*** Opening Record set ***
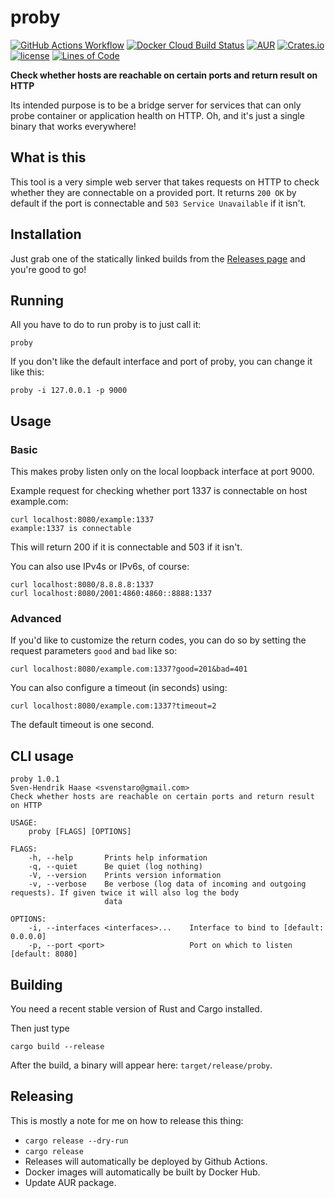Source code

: # proby

[![GitHub Actions Workflow](https://github.com/svenstaro/proby/workflows/Build/badge.svg)](https://github.com/svenstaro/proby/actions)
[![Docker Cloud Build Status](https://img.shields.io/docker/cloud/build/svenstaro/proby)](https://cloud.docker.com/repository/docker/svenstaro/proby/)
[![AUR](https://img.shields.io/aur/version/proby.svg)](https://aur.archlinux.org/packages/proby/)
[![Crates.io](https://img.shields.io/crates/v/proby.svg)](https://crates.io/crates/proby)
[![license](http://img.shields.io/badge/license-MIT-blue.svg)](https://github.com/svenstaro/proby/blob/master/LICENSE)
[![Lines of Code](https://tokei.rs/b1/github/svenstaro/proby)](https://github.com/svenstaro/proby)

**Check whether hosts are reachable on certain ports and return result on HTTP**

Its intended purpose is to be a bridge server for services that can only probe container or application health on HTTP. Oh, and it's just a single binary that works everywhere!

## What is this

This tool is a very simple web server that takes requests on HTTP to check
whether they are connectable on a provided port. It returns `200 OK` by default if
the port is connectable and `503 Service Unavailable` if it isn't.

## Installation

Just grab one of the statically linked builds from the [Releases
page](https://github.com/svenstaro/proby/releases) and you're good to go!

## Running

All you have to do to run proby is to just call it:

    proby

If you don't like the default interface and port of proby, you can change it like this:

    proby -i 127.0.0.1 -p 9000

## Usage

### Basic

This makes proby listen only on the local loopback interface at port 9000.

Example request for checking whether port 1337 is connectable on host example.com:

    curl localhost:8080/example:1337
    example:1337 is connectable

This will return 200 if it is connectable and 503 if it isn't.

You can also use IPv4s or IPv6s, of course:

    curl localhost:8080/8.8.8.8:1337
    curl localhost:8080/2001:4860:4860::8888:1337

### Advanced

If you'd like to customize the return codes, you can do so by setting the
request parameters `good` and `bad` like so:

    curl localhost:8080/example.com:1337?good=201&bad=401

You can also configure a timeout (in seconds) using:

    curl localhost:8080/example.com:1337?timeout=2

The default timeout is one second.

## CLI usage

    proby 1.0.1
    Sven-Hendrik Haase <svenstaro@gmail.com>
    Check whether hosts are reachable on certain ports and return result on HTTP

    USAGE:
        proby [FLAGS] [OPTIONS]

    FLAGS:
        -h, --help       Prints help information
        -q, --quiet      Be quiet (log nothing)
        -V, --version    Prints version information
        -v, --verbose    Be verbose (log data of incoming and outgoing requests). If given twice it will also log the body
                         data

    OPTIONS:
        -i, --interfaces <interfaces>...    Interface to bind to [default: 0.0.0.0]
        -p, --port <port>                   Port on which to listen [default: 8080]

## Building

You need a recent stable version of Rust and Cargo installed.

Then just type

    cargo build --release

After the build, a binary will appear here: `target/release/proby`.

## Releasing

This is mostly a note for me on how to release this thing:

- `cargo release --dry-run`
- `cargo release`
- Releases will automatically be deployed by Github Actions.
- Docker images will automatically be built by Docker Hub.
- Update AUR package.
*** Closing Record set ***
_What is needed_:
From the line holding "- Releases will" down to the last line of the records above, restate each line exactly as written.

_Result_:
- Releases will automatically be deployed by Github Actions.
- Docker images will automatically be built by Docker Hub.
- Update AUR package.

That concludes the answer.